Task details
Go through the lines below and copy each one that holds the string "three".

*** Opening of Information shown ***

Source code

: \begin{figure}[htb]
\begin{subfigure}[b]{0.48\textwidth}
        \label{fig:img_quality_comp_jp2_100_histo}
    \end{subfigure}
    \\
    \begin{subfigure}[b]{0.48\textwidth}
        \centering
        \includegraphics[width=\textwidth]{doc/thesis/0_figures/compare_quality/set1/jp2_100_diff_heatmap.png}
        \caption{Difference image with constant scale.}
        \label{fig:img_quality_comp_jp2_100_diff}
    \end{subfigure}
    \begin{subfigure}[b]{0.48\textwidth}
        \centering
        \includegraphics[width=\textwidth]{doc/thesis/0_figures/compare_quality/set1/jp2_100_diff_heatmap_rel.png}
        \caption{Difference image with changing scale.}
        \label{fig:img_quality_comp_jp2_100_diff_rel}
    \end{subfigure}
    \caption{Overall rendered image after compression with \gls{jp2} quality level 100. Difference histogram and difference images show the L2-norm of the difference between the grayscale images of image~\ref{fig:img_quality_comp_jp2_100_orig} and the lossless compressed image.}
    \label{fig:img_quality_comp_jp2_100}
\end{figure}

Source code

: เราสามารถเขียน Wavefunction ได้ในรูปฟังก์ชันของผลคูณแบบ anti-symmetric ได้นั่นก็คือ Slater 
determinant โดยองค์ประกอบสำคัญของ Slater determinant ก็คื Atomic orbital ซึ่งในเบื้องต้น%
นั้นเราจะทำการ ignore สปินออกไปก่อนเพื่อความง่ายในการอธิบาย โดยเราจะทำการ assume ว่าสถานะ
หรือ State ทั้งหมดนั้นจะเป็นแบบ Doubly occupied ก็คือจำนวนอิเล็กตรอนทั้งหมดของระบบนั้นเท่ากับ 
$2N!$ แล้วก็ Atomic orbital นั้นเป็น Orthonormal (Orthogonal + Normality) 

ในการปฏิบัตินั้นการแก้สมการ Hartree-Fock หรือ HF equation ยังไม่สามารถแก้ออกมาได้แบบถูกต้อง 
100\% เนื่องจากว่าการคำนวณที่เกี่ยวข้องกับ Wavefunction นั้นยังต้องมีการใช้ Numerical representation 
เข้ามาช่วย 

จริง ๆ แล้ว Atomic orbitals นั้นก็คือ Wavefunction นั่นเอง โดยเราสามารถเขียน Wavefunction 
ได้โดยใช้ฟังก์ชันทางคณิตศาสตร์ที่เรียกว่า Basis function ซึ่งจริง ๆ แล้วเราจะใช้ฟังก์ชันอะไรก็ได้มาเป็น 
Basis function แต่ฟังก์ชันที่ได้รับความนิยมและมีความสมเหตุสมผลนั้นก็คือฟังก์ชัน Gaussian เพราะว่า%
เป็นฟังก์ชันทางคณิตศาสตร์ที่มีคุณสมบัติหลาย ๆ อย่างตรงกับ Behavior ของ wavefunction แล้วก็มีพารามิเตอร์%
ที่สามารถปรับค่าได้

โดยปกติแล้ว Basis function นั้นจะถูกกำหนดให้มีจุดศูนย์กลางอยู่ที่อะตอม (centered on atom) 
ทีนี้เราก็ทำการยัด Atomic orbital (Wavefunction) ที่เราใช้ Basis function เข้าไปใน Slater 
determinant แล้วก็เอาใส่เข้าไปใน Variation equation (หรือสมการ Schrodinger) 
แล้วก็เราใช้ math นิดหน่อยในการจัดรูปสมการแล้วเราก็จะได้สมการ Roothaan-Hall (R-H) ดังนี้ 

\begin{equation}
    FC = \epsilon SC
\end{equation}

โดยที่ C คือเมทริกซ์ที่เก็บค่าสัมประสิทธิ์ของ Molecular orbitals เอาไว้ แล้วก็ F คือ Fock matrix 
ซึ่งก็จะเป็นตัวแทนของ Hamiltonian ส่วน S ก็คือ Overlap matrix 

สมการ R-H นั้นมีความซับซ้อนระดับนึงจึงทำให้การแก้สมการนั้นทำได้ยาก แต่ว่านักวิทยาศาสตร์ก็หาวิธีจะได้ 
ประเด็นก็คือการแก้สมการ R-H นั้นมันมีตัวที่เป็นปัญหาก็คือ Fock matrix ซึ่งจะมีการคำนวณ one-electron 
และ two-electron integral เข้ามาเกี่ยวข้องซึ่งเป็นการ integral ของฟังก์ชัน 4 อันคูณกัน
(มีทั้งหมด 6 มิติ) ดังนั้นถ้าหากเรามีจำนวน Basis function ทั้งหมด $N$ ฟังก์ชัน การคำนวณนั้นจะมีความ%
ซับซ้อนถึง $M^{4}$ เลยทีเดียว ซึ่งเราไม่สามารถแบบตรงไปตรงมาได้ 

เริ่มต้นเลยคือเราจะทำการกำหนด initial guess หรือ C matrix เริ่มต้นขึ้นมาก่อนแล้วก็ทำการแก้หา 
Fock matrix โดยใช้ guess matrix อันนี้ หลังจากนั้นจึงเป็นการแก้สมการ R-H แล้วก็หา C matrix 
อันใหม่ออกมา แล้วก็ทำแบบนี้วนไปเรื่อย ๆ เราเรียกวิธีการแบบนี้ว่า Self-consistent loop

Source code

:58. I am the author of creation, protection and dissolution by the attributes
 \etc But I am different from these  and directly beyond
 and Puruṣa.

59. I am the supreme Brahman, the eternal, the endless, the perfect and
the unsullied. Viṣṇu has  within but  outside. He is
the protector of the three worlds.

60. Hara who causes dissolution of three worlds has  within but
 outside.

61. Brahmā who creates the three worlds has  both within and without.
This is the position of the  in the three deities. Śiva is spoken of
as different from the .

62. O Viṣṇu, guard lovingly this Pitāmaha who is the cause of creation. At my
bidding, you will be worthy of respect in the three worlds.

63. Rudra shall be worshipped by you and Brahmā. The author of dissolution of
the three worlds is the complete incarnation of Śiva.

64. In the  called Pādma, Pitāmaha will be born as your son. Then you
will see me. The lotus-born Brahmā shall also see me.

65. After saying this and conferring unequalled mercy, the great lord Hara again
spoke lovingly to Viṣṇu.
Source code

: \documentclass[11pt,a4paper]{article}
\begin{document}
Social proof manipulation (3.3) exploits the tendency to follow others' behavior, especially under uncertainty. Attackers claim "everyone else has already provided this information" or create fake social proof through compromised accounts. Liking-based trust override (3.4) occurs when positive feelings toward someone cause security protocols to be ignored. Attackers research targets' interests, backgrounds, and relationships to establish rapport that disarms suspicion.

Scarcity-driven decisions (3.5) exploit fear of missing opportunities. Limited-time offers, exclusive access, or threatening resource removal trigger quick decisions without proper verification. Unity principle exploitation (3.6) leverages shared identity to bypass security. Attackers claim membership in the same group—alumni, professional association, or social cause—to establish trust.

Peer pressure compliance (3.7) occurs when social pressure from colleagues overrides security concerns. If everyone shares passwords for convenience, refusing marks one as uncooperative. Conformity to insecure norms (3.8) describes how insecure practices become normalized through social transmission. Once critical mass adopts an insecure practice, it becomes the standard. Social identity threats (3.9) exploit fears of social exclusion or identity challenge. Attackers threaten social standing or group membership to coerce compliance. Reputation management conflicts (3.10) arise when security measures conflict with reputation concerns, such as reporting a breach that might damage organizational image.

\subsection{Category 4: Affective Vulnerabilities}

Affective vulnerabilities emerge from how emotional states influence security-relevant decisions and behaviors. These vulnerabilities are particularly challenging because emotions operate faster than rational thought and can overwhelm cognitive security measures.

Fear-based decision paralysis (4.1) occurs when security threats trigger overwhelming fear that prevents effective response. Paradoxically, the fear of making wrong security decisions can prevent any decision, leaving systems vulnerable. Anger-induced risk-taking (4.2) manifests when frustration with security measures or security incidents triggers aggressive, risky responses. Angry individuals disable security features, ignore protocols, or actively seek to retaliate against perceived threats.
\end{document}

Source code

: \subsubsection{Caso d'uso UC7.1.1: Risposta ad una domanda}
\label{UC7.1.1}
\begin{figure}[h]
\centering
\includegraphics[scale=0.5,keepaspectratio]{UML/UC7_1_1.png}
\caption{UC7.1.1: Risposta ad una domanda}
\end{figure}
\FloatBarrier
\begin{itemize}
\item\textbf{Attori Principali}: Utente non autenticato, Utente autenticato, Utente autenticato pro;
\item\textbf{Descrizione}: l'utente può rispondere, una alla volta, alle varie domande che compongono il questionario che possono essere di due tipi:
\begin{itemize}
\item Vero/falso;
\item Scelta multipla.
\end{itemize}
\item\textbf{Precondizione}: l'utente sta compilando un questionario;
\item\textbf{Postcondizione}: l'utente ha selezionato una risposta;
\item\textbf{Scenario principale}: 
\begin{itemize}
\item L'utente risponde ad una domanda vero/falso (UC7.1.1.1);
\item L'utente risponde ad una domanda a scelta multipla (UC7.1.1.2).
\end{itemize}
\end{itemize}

*** Close of Information shown ***

Answer area
the protector of the three worlds.
60. Hara who causes dissolution of three worlds has  within but
61. Brahmā who creates the three worlds has  both within and without.
This is the position of the  in the three deities. Śiva is spoken of
bidding, you will be worthy of respect in the three worlds.
the three worlds is the complete incarnation of Śiva.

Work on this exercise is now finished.